El Congreso, además de tener que tomar posición en estos escenarios (incluyendo aceptar las hipotéticas renuncias de Vizcarra y Araoz), podría apuntar a un nuevo proceso de vacancia presidencial, como vienen deslizando diversos representantes de la oposición al hablar de la “incapacidad” de Vizcarra para continuar gobernando. Hasta el momento ‘solamente’ piden que renuncie.

En medio de la tormenta, Araoz ha mantenido un inusitado silencio. Se sabe que se enteró de la decisión del presidente como cualquier ciudadano al escuchar el mensaje a la nación. Y, tanto en esa oportunidad como en los encuentros con el mandatario durante la Parada Militar, fue evidente su incomodidad y el distanciamiento entre los ex compañeros de la plancha ppkausa.
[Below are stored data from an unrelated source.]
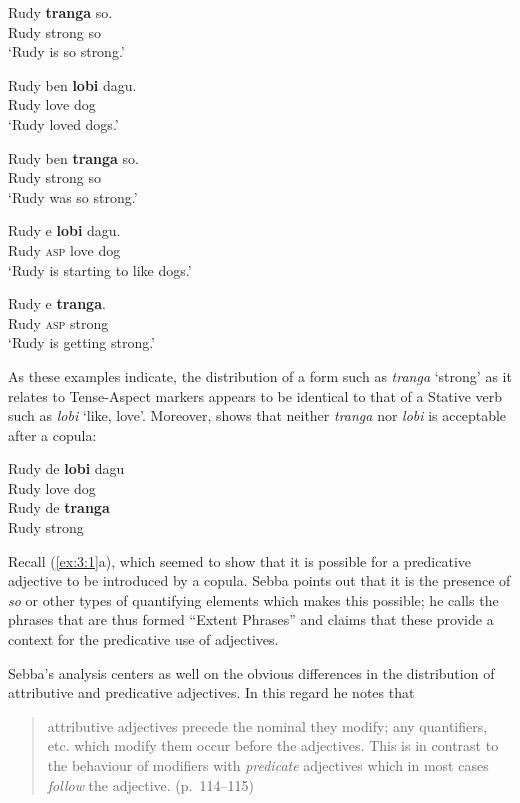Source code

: \ex
\gll Rudy \textbf{tranga} so.\\
          Rudy strong so\\
\glt `Rudy is so strong.'\z \z

\ea%
\label{ex:3:3}
\ea
\gll Rudy ben \textbf{lobi} dagu.\\
         Rudy {\TNS} love dog \\
\glt `Rudy loved dogs.'

\ex
\gll Rudy ben \textbf{tranga} so.\\
         Rudy {\TNS} strong so\\
\glt `Rudy was so strong.'\z \z

\ea%
\label{ex:3:4}
\ea
\gll Rudy                    e \textbf{lobi} dagu.\\
          Rudy \textsc{asp} love dog\\
\glt `Rudy is starting to like dogs.'

\ex
\gll Rudy                  e \textbf{tranga}. \\
        Rudy \textsc{asp} strong\\
\glt `Rudy is getting strong.'\z \z

As these examples indicate, the distribution of a form such as
\textit{tranga} `strong' as it relates to Tense-Aspect markers
appears to be identical to that of a Stative verb such as
\textit{lobi} `like, love'.  Moreover,  shows that neither
\textit{tranga} nor \textit{lobi} is acceptable after a copula:

\ea%
\label{ex:3:5}

\ea
\gll  *Rudy de \textbf{lobi} dagu\\
           Rudy {\COP} love dog\\
\ex
\gll *Rudy de \textbf{tranga}\\
           Rudy {\COP} strong\\
\z \z

Recall (\ref{ex:3:1}a), which seemed to show that it is possible for a
predicative adjective to be introduced by a copula.  Sebba points out
that it is the presence of \textit{so} or other types of quantifying elements
which makes this possible; he calls the phrases that are thus formed
“Extent Phrases” and claims that these provide a context for the
predicative use of adjectives.

Sebba’s analysis centers as well on the obvious differences in the
distribution of attributive and predicative adjectives.  In this
regard he notes that

\begin{quote}
attributive adjectives precede the nominal they modify; any
quantifiers, etc. which modify them occur before the adjectives.  This
is in contrast to the behaviour of modifiers with \textit{predicate}
adjectives which in most cases \textit{follow} the adjective. (p.~114--115)\end{quote}

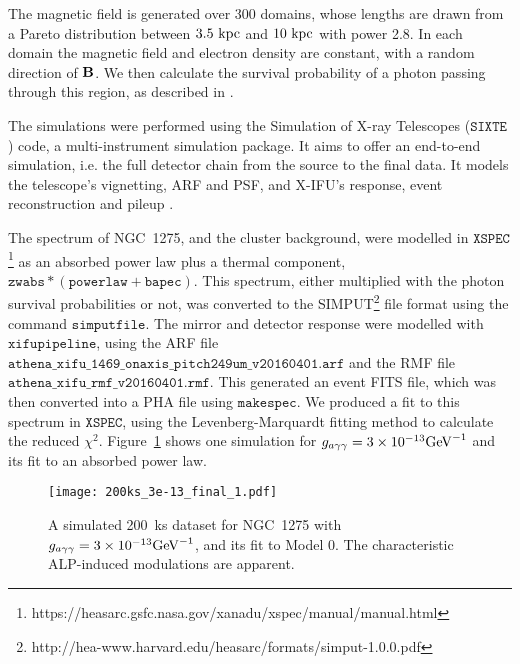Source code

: \documentclass[fleqn,usenatbib,useAMS]{mnras}
\begin{document}
The magnetic field is generated over 300 domains, whose lengths are drawn from a Pareto distribution between $3.5~\rm{kpc}$ and $10~\rm{kpc}$ with power 2.8. In each domain the magnetic field and electron density are constant, with a random direction of ${\bf B}$. We then
calculate the survival probability of a photon passing through this region, as described in \cite{1312.3947}.

The simulations were performed using the Simulation of X-ray Telescopes ($\mathtt{SIXTE}$) code, a multi-instrument simulation package. It aims to offer an end-to-end simulation, i.e. the full detector chain from the source to the final data. It models the telescope's vignetting, ARF and PSF, and X-IFU's response, event reconstruction and pileup \cite{2014SPIE.9144E..5XW}.

The spectrum of NGC~1275, and the cluster background, were modelled in $\mathtt{XSPEC}$\footnote{https://heasarc.gsfc.nasa.gov/xanadu/xspec/manual/manual.html} as an absorbed power law plus a thermal component, $\mathtt{zwabs*(powerlaw + bapec)}$. This spectrum, either multiplied with the photon survival probabilities or not, was converted to the SIMPUT\footnote{http://hea-www.harvard.edu/heasarc/formats/simput-1.0.0.pdf} file format using the command $\mathtt{simputfile}$. The mirror and detector response were modelled with $\mathtt{xifupipeline}$, using the ARF file $\mathtt{athena\_xifu\_1469\_onaxis\_pitch249um\_v20160401.arf}$ and the RMF file $\mathtt{athena\_xifu\_rmf\_v20160401.rmf}$. This generated an event FITS file, which was then converted into a PHA file using $\mathtt{makespec}$. We produced a fit to this spectrum in $\mathtt{XSPEC}$, using the Levenberg-Marquardt fitting method to calculate the reduced $\chi^2$. Figure~\ref{spectrum} shows one simulation for ${g_{a \gamma \gamma} = 3 \times 10^{-13} {\rm GeV}^{-1}}$ and its fit to an absorbed power law.

\begin{figure}
\texttt{[image: 200ks\_3e-13\_final\_1.pdf]}
\caption{A simulated 200~ks dataset for NGC~1275 with ${g_{a \gamma \gamma} = 3 \times 10^{-13} \rm{GeV}^{-1}}$, and its fit to Model 0. The characteristic ALP-induced modulations are apparent.}
\label{spectrum}
\end{figure}
\end{document}
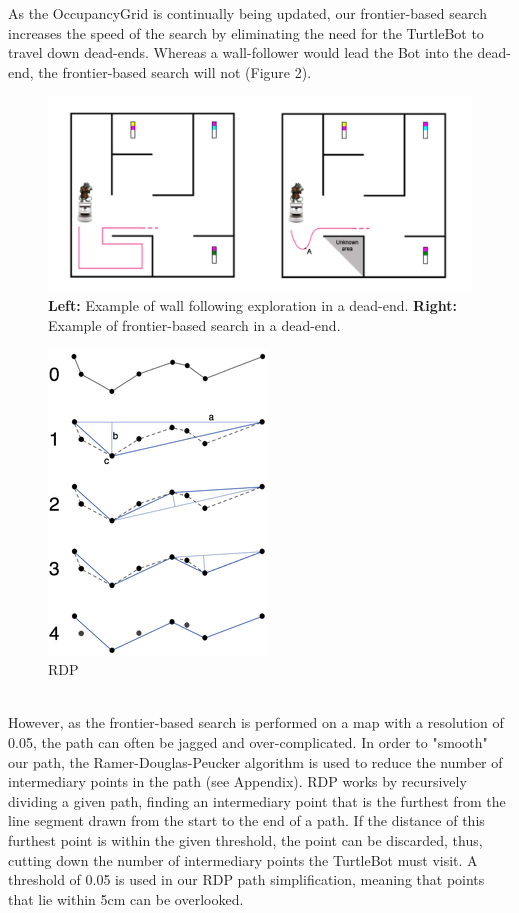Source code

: \documentclass[titlepage,12pt,a4paper]{article}
\begin{document}
\pagebreak


\noindent
As the OccupancyGrid is continually being updated, our frontier-based search increases the speed of the search by eliminating the need for the TurtleBot to travel down dead-ends. Whereas a wall-follower would lead the Bot into the dead-end, the frontier-based search will not (Figure 2).\\

\begin{figure}[h]
	\centering
	\includegraphics[scale=0.2]{paths.jpg}
	\caption{\textbf{Left:} Example of wall following exploration in a dead-end. \textbf{Right:} Example of frontier-based search in a dead-end.}
\end{figure}

\begin{figure}
	\includegraphics[scale=0.5]{rdp.png}
	\caption{RDP}
\end{figure}

\noindent
\\However, as the frontier-based search is performed on a map with a resolution of 0.05, the path can often be jagged and over-complicated. In order to "smooth" our path, the Ramer-Douglas-Peucker algorithm is used to reduce the number of intermediary points in the path (see Appendix). RDP works by recursively dividing a given path, finding an intermediary point that is the furthest from the line segment drawn from the start to the end of a path. If the distance of this furthest point is within the given threshold, the point can be discarded, thus, cutting down the number of intermediary points the TurtleBot must visit. A threshold of 0.05 is used in our RDP path simplification, meaning that points that lie within 5cm can be overlooked.\\
\end{document}
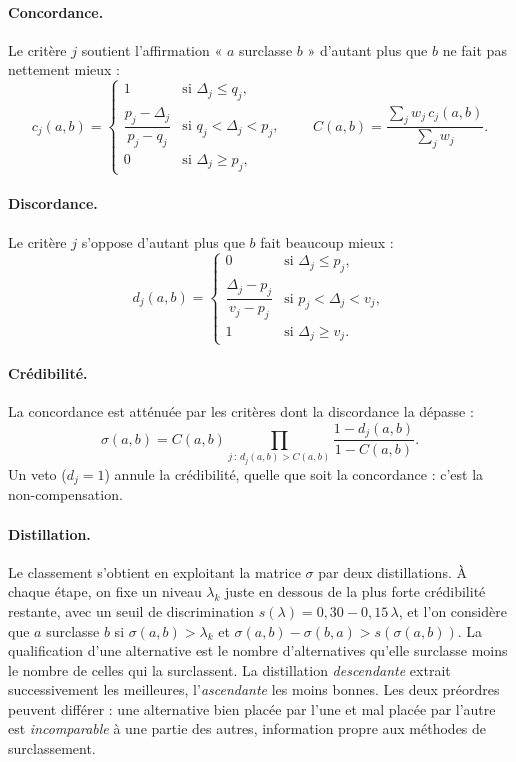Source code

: \paragraph{Concordance.} Le critère $j$ soutient l'affirmation « $a$ surclasse $b$ » d'autant plus que $b$ ne fait
pas nettement mieux :
\begin{equation}
  c_j(a,b) =
  \begin{cases}
    1 & \text{si } \Delta_j \leq q_j,\\[2pt]
    \dfrac{p_j - \Delta_j}{p_j - q_j} & \text{si } q_j < \Delta_j < p_j,\\[6pt]
    0 & \text{si } \Delta_j \geq p_j,
  \end{cases}
  \qquad
  C(a,b) = \frac{\sum_j w_j\, c_j(a,b)}{\sum_j w_j}.
\end{equation}

\paragraph{Discordance.} Le critère $j$ s'oppose d'autant plus que $b$ fait beaucoup mieux :
\begin{equation}
  d_j(a,b) =
  \begin{cases}
    0 & \text{si } \Delta_j \leq p_j,\\[2pt]
    \dfrac{\Delta_j - p_j}{v_j - p_j} & \text{si } p_j < \Delta_j < v_j,\\[6pt]
    1 & \text{si } \Delta_j \geq v_j .
  \end{cases}
\end{equation}

\paragraph{Crédibilité.} La concordance est atténuée par les critères dont la discordance la dépasse :
\begin{equation}
  \sigma(a,b) = C(a,b) \prod_{j \,:\, d_j(a,b) > C(a,b)} \frac{1 - d_j(a,b)}{1 - C(a,b)} .
\end{equation}
Un veto ($d_j = 1$) annule la crédibilité, quelle que soit la concordance : c'est la non-compensation.

\paragraph{Distillation.} Le classement s'obtient en exploitant la matrice $\sigma$ par deux distillations.
À chaque étape, on fixe un niveau $\lambda_k$ juste en dessous de la plus forte crédibilité restante, avec un seuil
de discrimination $s(\lambda) = 0{,}30 - 0{,}15\,\lambda$, et l'on considère que $a$ surclasse $b$ si
$\sigma(a,b) > \lambda_k$ et $\sigma(a,b) - \sigma(b,a) > s(\sigma(a,b))$. La qualification d'une alternative est
le nombre d'alternatives qu'elle surclasse moins le nombre de celles qui la surclassent. La distillation
\emph{descendante} extrait successivement les meilleures, l'\emph{ascendante} les moins bonnes. Les deux préordres
peuvent différer : une alternative bien placée par l'une et mal placée par l'autre est \emph{incomparable} à une
partie des autres, information propre aux méthodes de surclassement.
Dejando de lado los desplantes de Vizcarra, el efecto de una potencial oposición (pública o privada) de Araoz a la propuesta de adelanto de elecciones complicaría seriamente las intenciones del presidente. En primer lugar, contribuiría a debilitarla políticamente, no en términos de apoyo ciudadano, pero sí entre los tomadores de decisiones en el Congreso. Principalmente, haría menos traumático un escenario de sucesión presidencial, sea por renuncia o vacancia de Vizcarra, incrementando las posibilidades de que el Parlamento opte por esta última vía.

Todos parecen asumir, incluyendo a Vizcarra, a pesar de su vasta experiencia en estos menesteres, que Araoz debe respaldar ciegamente el llamado del jefe de Estado o seguirlo en una eventual dimisión o vacancia presidencial. Lo cierto es que, como deslizó Kuczynski al hablar de sus dos “pólizas”, al menos bajo cauces constitucionales Araoz tendría todo el derecho de asumir la presidencia sin que ello la convierta en una temible ‘fujiaprista’.